Der Hutuktu trat an den Gebetschrein heran, kniete nieder, bedeckte seine Augen mit den Händen und betete. Ich blickte auf das ruhige, gleichgültige Gesicht des goldenen Buddha, über das die flackernden Lampen hin- und herhuschende Schatten warfen, dann richtete ich meine Augen auf die Stelle neben dem Thron. Es war wunderbar, wenn auch kaum glaublich, aber ich sah dort wirklich die muskulöse Gestalt eines Mannes mit ernstem, ausdrucksvollem Gesicht, dem der Glanz seiner Augen hoheitsvolles Aussehen verlieh. Durch seinen durchsichtigen, in weißes Gewand gekleideten Körper hindurch sah ich die tibetanischen Inschriften auf der Rückenlehne des Thrones. Ich schloß meine Augen, dann öffnete ich sie wieder. Niemand war dort: doch die seidene Thronbedeckung schien sich zu bewegen.

»Nervosität,« dachte ich, »anormale, übertriebene Reizbarkeit infolge der ungewöhnlichen Umgebung und der ausgestandenen Anstrengungen.«

Der Hutuktu wandte sich zu mir und sagte: »Geben Sie mir Ihren Hatyk. Ich habe das Gefühl, daß Sie sich wegen der Menschen, die Sie lieben, in Sorge befinden. Ich will für sie beten. Sie müssen ebenfalls beten. Flehen Sie Gott an und richten Sie Ihr seelisches Auge auf den König der Welt, der hier gewesen ist und diesen Ort geheiligt hat.«

Der Hutuktu legte den Hatyk auf die Schulter des Buddha, flüsterte Gebetsworte und warf sich auf den Teppich vor dem Altar. Dann erhob er seine Hand und winkte mir leise.

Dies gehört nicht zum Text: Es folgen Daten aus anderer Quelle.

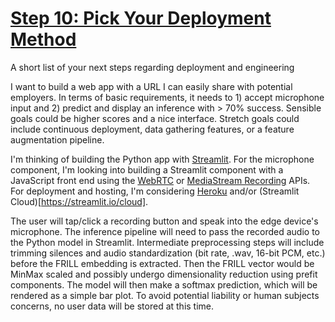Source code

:# [Step 10: Pick Your Deployment Method](https://www.springboard.com/workshops/ai-machine-learning-career-track/learn#/curriculum/18201)

A short list of your next steps regarding deployment and engineering

I want to build a web app with a URL I can easily share with potential employers. In terms of basic requirements, it needs to 1) accept microphone input and 2) predict and display an inference with > 70% success. Sensible goals could be higher scores and a nice interface. Stretch goals could include continuous deployment, data gathering features, or a feature augmentation pipeline.

I'm thinking of building the Python app with [Streamlit](https://streamlit.io/). For the microphone component, I'm looking into building a Streamlit component with a JavaScript front end using the [WebRTC](https://webrtc.github.io/samples/src/content/peerconnection/webaudio-input/) or [MediaStream Recording](https://developer.mozilla.org/en-US/docs/Web/API/MediaStream_Recording_API) APIs. For deployment and hosting, I'm considering [Heroku](https://www.heroku.com/about) and/or (Streamlit Cloud)[https://streamlit.io/cloud].

The user will tap/click a recording button and speak into the edge device's microphone. The inference pipeline will need to pass the recorded audio to the Python model in Streamlit. Intermediate preprocessing steps will include trimming silences and audio standardization (bit rate, .wav, 16-bit PCM, etc.) before the FRILL embedding is extracted. Then the FRILL vector would be MinMax scaled and possibly undergo dimensionality reduction using prefit components. The model will then make a softmax prediction, which will be rendered as a simple bar plot. To avoid potential liability or human subjects concerns, no user data will be stored at this time.
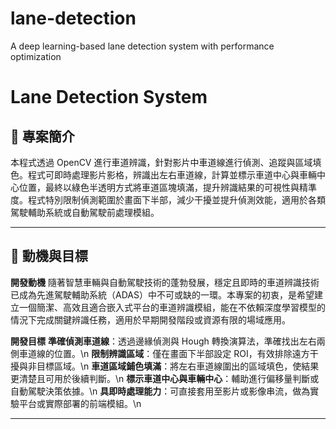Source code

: # lane-detection
A deep learning-based lane detection system with performance optimization

# Lane Detection System

## 📌 專案簡介

本程式透過 OpenCV 進行車道辨識，針對影片中車道線進行偵測、追蹤與區域填色。程式可即時處理影片影格，辨識出左右車道線，計算並標示車道中心與車輛中心位置，最終以綠色半透明方式將車道區塊填滿，提升辨識結果的可視性與精準度。程式特別限制偵測範圍於畫面下半部，減少干擾並提升偵測效能，適用於各類駕駛輔助系統或自動駕駛前處理模組。

---

## 🚀 動機與目標

**開發動機**
隨著智慧車輛與自動駕駛技術的蓬勃發展，穩定且即時的車道辨識技術已成為先進駕駛輔助系統（ADAS）中不可或缺的一環。本專案的初衷，是希望建立一個簡潔、高效且適合嵌入式平台的車道辨識模組，能在不依賴深度學習模型的情況下完成關鍵辨識任務，適用於早期開發階段或資源有限的場域應用。

**開發目標**
**準確偵測車道線**：透過邊緣偵測與 Hough 轉換演算法，準確找出左右兩側車道線的位置。\n
**限制辨識區域**：僅在畫面下半部設定 ROI，有效排除遠方干擾與非目標區域。\n
**車道區域鋪色填滿**：將左右車道線圍出的區域填色，使結果更清楚且可用於後續判斷。\n
**標示車道中心與車輛中心**：輔助進行偏移量判斷或自動駕駛決策依據。\n
**具即時處理能力**：可直接套用至影片或影像串流，做為實驗平台或實際部署的前端模組。\n

---

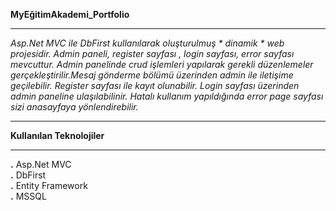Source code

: **MyEğitimAkademi_Portfolio**<hr>
*Asp.Net MVC ile DbFirst kullanılarak oluşturulmuş * dinamik * web projesidir. Admin paneli, register sayfası , login sayfası, error sayfası mevcuttur. Admin panelinde crud işlemleri yapılarak gerekli düzenlemeler gerçekleştirilir.Mesaj gönderme bölümü üzerinden admin ile iletişime geçilebilir. Register sayfası ile kayıt olunabilir. Login sayfası üzerinden admin paneline ulaşılabilinir. Hatalı kullanım yapıldığında error page sayfası sizi anasayfaya yönlendirebilir.*<hr>
**Kullanılan Teknolojiler**<hr>
**.** Asp.Net MVC <br>
**.** DbFirst <br>
**.** Entity Framework <br>
**.** MSSQL <br>


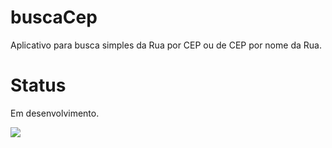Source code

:# buscaCep

Aplicativo para busca simples da Rua por CEP ou de CEP por nome da Rua.

# Status

Em desenvolvimento.

![](http://i.imgur.com/OUkLi.gif)
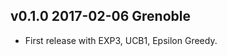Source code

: 
v0.1.0 2017-02-06 Grenoble
--------------------------

* First release with EXP3, UCB1, Epsilon Greedy.
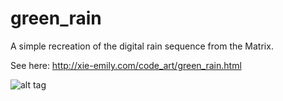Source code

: # green_rain
A simple recreation of the digital rain sequence from the Matrix.

See here:
http://xie-emily.com/code_art/green_rain.html


![alt tag](green_rain.gif)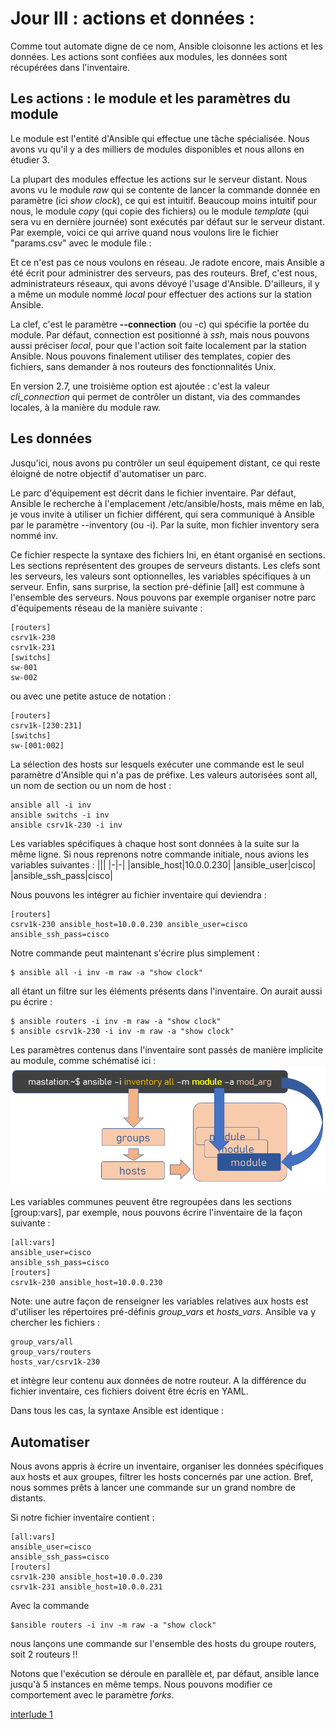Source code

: # Jour III :  actions et données :

Comme tout automate digne de ce nom, Ansible cloisonne les actions et les données. Les actions sont confiées aux modules, les données sont récupérées dans l'inventaire.

## Les actions : le module et les paramètres du module
Le module est l'entité d'Ansible qui effectue une tâche spécialisée. Nous avons vu qu'il y a des milliers de modules disponibles et nous allons en étudier 3.

La plupart des modules effectue les actions sur le serveur distant. Nous avons vu le module *raw* qui se contente de lancer la commande donnée en paramètre (ici *show clock*), ce qui est intuitif. Beaucoup moins intuitif pour nous, le module *copy* (qui copie des fichiers) ou le module *template* (qui sera vu en dernière journée) sont exécutés par défaut sur le serveur distant. 
Par exemple, voici ce qui arrive quand nous voulons lire le fichier "params.csv" avec le module file :

Et ce n'est pas ce nous voulons en réseau. Je radote encore, mais Ansible a été écrit pour administrer des serveurs, pas des routeurs. Bref, c'est nous, administrateurs réseaux, qui avons dévoyé l'usage d'Ansible.
D'ailleurs, il y a même un module nommé *local* pour effectuer des actions sur la station Ansible.

La clef, c'est le paramètre **--connection** (ou -c) qui spécifie la portée du module. Par défaut, connection est positionné à *ssh*, mais nous pouvons aussi préciser *local*, pour que l'action soit faite localement par la station Ansible. Nous pouvons finalement utiliser des templates, copier des fichiers, sans demander à nos routeurs des fonctionnalités Unix.

En version 2.7, une troisième option est ajoutée : c'est la valeur *cli_connection* qui permet de contrôler un distant, via des commandes locales, à la manière du module raw.

## Les données

Jusqu'ici, nous avons pu contrôler un seul équipement distant, ce qui reste éloigné de notre objectif d'automatiser un parc.

Le parc d'équipement est décrit dans le fichier inventaire. Par défaut, Ansible le recherche à l'emplacement /etc/ansible/hosts, mais même en lab, je vous invite à utiliser un fichier différent, qui sera communiqué à Ansible par le paramètre --inventory (ou -i). Par la suite, mon fichier inventory sera nommé inv.

Ce fichier respecte la syntaxe des fichiers Ini, en étant organisé en sections.
Les sections représentent des groupes de serveurs distants. Les clefs sont les serveurs, les valeurs sont optionnelles,  les variables spécifiques à un serveur. Enfin, sans surprise, la section pré-définie [all] est commune à l'ensemble des serveurs.
Nous pouvons par exemple organiser notre parc d'équipements réseau de la manière suivante :

    [routers]
    csrv1k-230
    csrv1k-231
    [switchs]
    sw-001
    sw-002

ou avec une petite astuce de notation  :

    [routers]
    csrv1k-[230:231]
    [switchs]
    sw-[001:002]

La sélection des hosts sur lesquels exécuter une commande est le seul paramètre d'Ansible qui n'a pas de préfixe. Les valeurs autorisées sont all, un nom de section ou un nom de host :

    ansible all -i inv
    ansible switchs -i inv
    ansible csrv1k-230 -i inv

Les variables spécifiques à chaque host sont données à la suite sur la même ligne.
Si nous reprenons notre commande initiale, nous avions les variables suivantes :
|||
|-|-|
|ansible_host|10.0.0.230|
|ansible_user|cisco|
|ansible_ssh_pass|cisco|

Nous pouvons les intégrer au fichier inventaire qui deviendra :

    [routers]
    csrv1k-230 ansible_host=10.0.0.230 ansible_user=cisco ansible_ssh_pass=cisco

Notre commande peut maintenant s'écrire plus simplement :

    $ ansible all -i inv -m raw -a "show clock"

all étant un filtre sur les éléments présents dans l'inventaire. On aurait aussi pu écrire :

    $ ansible routers -i inv -m raw -a "show clock"
    $ ansible csrv1k-230 -i inv -m raw -a "show clock"

Les paramètres contenus dans l'inventaire sont passés de manière implicite au module, comme schématisé ici :
![ansible inventory](../images/module002.png)

Les variables communes peuvent être regroupées dans les sections [group:vars], par exemple, nous pouvons écrire l'inventaire de la façon suivante :

    [all:vars]
    ansible_user=cisco
    ansible_ssh_pass=cisco
    [routers]
    csrv1k-230 ansible_host=10.0.0.230

Note: une autre façon de renseigner les variables relatives aux hosts est d'utiliser les répertoires pré-définis *group_vars* et *hosts_vars*. Ansible va y chercher les fichiers :

    group_vars/all
    group_vars/routers
    hosts_var/csrv1k-230

et intègre leur contenu aux données de notre routeur. A la différence du fichier inventaire, ces fichiers doivent être écris en YAML.

Dans tous les cas, la syntaxe Ansible est identique :


## Automatiser

Nous avons appris à écrire un inventaire, organiser les données spécifiques aux hosts et aux groupes, filtrer les hosts concernés par une action. Bref, nous sommes prêts à lancer une commande sur un grand nombre de distants. 

Si notre fichier inventaire contient :

    [all:vars]
    ansible_user=cisco
    ansible_ssh_pass=cisco
    [routers]
    csrv1k-230 ansible_host=10.0.0.230 
    csrv1k-231 ansible_host=10.0.0.231 
    
Avec la commande 

    $ansible routers -i inv -m raw -a "show clock"

nous lançons une commande sur l'ensemble des hosts du groupe routers, soit 2 routeurs !!

Notons que l'exécution se déroule en parallèle et, par défaut, ansible lance jusqu'à 5 instances en même temps. Nous pouvons modifier ce comportement avec le paramètre *forks*.

[interlude 1](interlude_01.md)
<!--stackedit_data:
eyJoaXN0b3J5IjpbOTUwNjc4ODU1LDEwMzk5NzYwNTEsNjgzND
Y5MDksLTE1MDYyMjEzMzAsMTc0MTI0OTYxOCwtNTA0NDYzNzE3
LC0xNjUwMDY2MTg5LC0xNzEwNzMyODY4LC0xNTYwNjIwMzg0LC
0yMDQ2MzY1Mzg4LDE5NjAxNDQ0MTBdfQ==
-->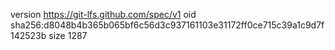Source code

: version https://git-lfs.github.com/spec/v1
oid sha256:d8048b4b365b065bf6c56d3c937161103e31172ff0ce715c39a1c9d7f142523b
size 1287
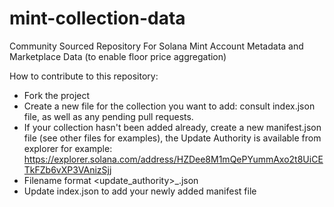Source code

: # mint-collection-data

Community Sourced Repository For Solana Mint Account Metadata and Marketplace Data (to enable floor price aggregation)

How to contribute to this repository:

* Fork the project
* Create a new file for the collection you want to add: consult index.json file, as well as any pending pull requests.
* If your collection hasn't been added already, create a new manifest.json file (see other files for examples), the Update Authority is available from explorer for example: https://explorer.solana.com/address/HZDee8M1mQePYummAxo2t8UiCETkFZb6vXP3VAnizSjj
* Filename format <update_authority>_<symbol if exists>.json
* Update index.json to add your newly added manifest file
 
  
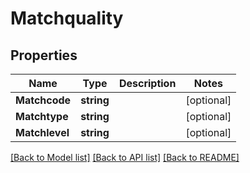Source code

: # Matchquality

## Properties

Name | Type | Description | Notes
------------ | ------------- | ------------- | -------------
**Matchcode** | **string** |  | [optional] 
**Matchtype** | **string** |  | [optional] 
**Matchlevel** | **string** |  | [optional] 

[[Back to Model list]](../README.md#documentation-for-models) [[Back to API list]](../README.md#documentation-for-api-endpoints) [[Back to README]](../README.md)


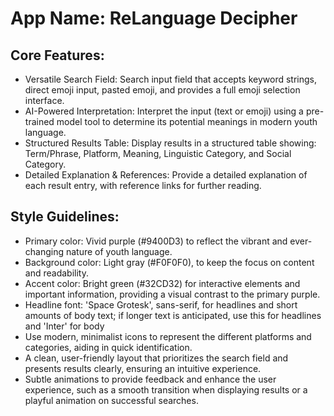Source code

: # **App Name**: ReLanguage Decipher

## Core Features:

- Versatile Search Field: Search input field that accepts keyword strings, direct emoji input, pasted emoji, and provides a full emoji selection interface.
- AI-Powered Interpretation: Interpret the input (text or emoji) using a pre-trained model tool to determine its potential meanings in modern youth language.
- Structured Results Table: Display results in a structured table showing: Term/Phrase, Platform, Meaning, Linguistic Category, and Social Category.
- Detailed Explanation & References: Provide a detailed explanation of each result entry, with reference links for further reading.

## Style Guidelines:

- Primary color: Vivid purple (#9400D3) to reflect the vibrant and ever-changing nature of youth language.
- Background color: Light gray (#F0F0F0), to keep the focus on content and readability.
- Accent color: Bright green (#32CD32) for interactive elements and important information, providing a visual contrast to the primary purple.
- Headline font: 'Space Grotesk', sans-serif, for headlines and short amounts of body text; if longer text is anticipated, use this for headlines and 'Inter' for body
- Use modern, minimalist icons to represent the different platforms and categories, aiding in quick identification.
- A clean, user-friendly layout that prioritizes the search field and presents results clearly, ensuring an intuitive experience.
- Subtle animations to provide feedback and enhance the user experience, such as a smooth transition when displaying results or a playful animation on successful searches.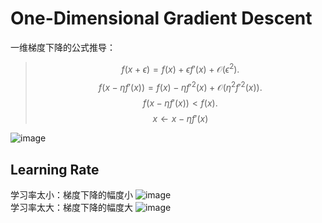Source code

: # One-Dimensional Gradient Descent
一维梯度下降的公式推导：
> $$f(x + \epsilon) = f(x) + \epsilon f'(x) + \mathcal{O}(\epsilon^2).$$
> $$f(x - \eta f'(x)) = f(x) - \eta f'^2(x) + \mathcal{O}(\eta^2 f'^2(x)).$$
> $$f(x - \eta f'(x)) \less f(x).$$
> $$x \leftarrow x - \eta f'(x)$$

![image](https://user-images.githubusercontent.com/44680953/143867512-19d65084-adee-4f05-9937-93a8bc7cbbc3.png)  

## Learning Rate
学习率太小：梯度下降的幅度小
![image](https://user-images.githubusercontent.com/44680953/143867676-59a9ecb3-7ed3-4dfe-9d62-c404c849e419.png)  
学习率太大：梯度下降的幅度大
![image](https://user-images.githubusercontent.com/44680953/143867774-8ab363c2-8fca-475a-b5fb-07fd8d452f44.png)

»Sehen Sie auf den dunklen Raum hinter der Statue Buddhas. Dort werde ich Ihnen Ihre Lieben zeigen.«

Ich folgte dem mit tiefer Stimme gegebenen Befehl und blickte in die dunkle Nische hinter der Buddhafigur. Bald brachen aus der Dunkelheit Ströme von Rauch und von durchsichtigen Nebeln. Sie schwebten in der Luft, wurden immer dichter und zahlreicher, bis sie schließlich die Körper mehrerer Personen, die Umrisse verschiedener Gegenstände bildeten. Ich sah ein mir fremdes Zimmer, in dem meine Familie saß. Sie war umgeben von Leuten, die ich kannte, und anderen, die ich nicht kannte. Ich erkannte sogar das Kleid, das meine Frau trug. Jede Linie ihres lieben Gesichtes war deutlich sichtbar. Allmählich verdunkelte sich die Vision, sie löste sich wieder in Ströme von Rauch und durchsichtigen Nebeln auf und verschwand. Hinter dem goldenen Buddha herrschte wieder Dunkelheit.

Der Hutuktu erhob sich, nahm meinen Hatyk von der Schulter Buddhas und gab ihn mir mit folgenden Worten zurück:

»Das Glück wird immer mit Ihnen und Ihrer Familie sein. Gottes Güte wird sie nicht verlassen.«

Wir verließen das Gebäude des unbekannten Königs der Welt, das Gebäude, in dem dieser für die ganze Menschheit gebetet und das Schicksal der Völker und Staaten vorausgesagt hatte. Ich war sehr erstaunt, zu hören, daß meine Begleiter meine Vision ebenfalls gesehen hatten. Sie beschrieben mir in den kleinsten Einzelheiten die Gestalten und die Kleider der Personen, die ich in der dunklen Nische hinter dem Kopf Buddhas erblickt hatte. Um das Zeugnis anderer mit Bezug auf diese außerordentliche, eindrucksvolle Vision zu haben, habe ich die betreffenden Männer gebeten, das Gesehene zu protokollieren und zu bestätigen. Das haben sie getan und diese Erklärungen sind in meinem Besitz.

Der mongolische Offizier erzählte mir, daß Chultun Beyle am vorhergehenden Tage den Hutuktu gebeten habe, ihm anläßlich dieser wichtigen Wendung in seinem Leben und dieser Krise seines Landes sein Geschick zu enthüllen. Doch habe der Hutuktu nur eine Handbewegung mit dem Ausdruck der Furcht gemacht und sich geweigert. Als ich den Hutuktu nach dem Grunde seiner Weigerung fragte und meinte, die Erfüllung der Bitte könnte Chultun Beyle beruhigen, wie die Vision meiner Lieben mich gestärkt habe, zog der Hutuktu die Stirne in Falten und sagte:

»Nein! Die Vision würde dem Fürsten nicht gefallen. Sein Schicksal ist schwarz. Gestern habe ich dreimal seine Zukunft auf verbrannten Schulterblättern und im Gedärm von Schafen gesucht, jedesmal zeigte sich dasselbe schreckliche Ergebnis ...«

Er beendigte seine Rede nicht, sondern bedeckte voller Furcht das Gesicht mit den Händen. Er schien überzeugt zu sein, daß das Los Chultun Beyles schwarz wie die Nacht sei.

Fürst Chultun Beyle und ich brachen auf. Nach einer Stunde befanden wir uns hinter den niedrigen Hügeln, die Narabantschi Kure unseren Blicken verbargen.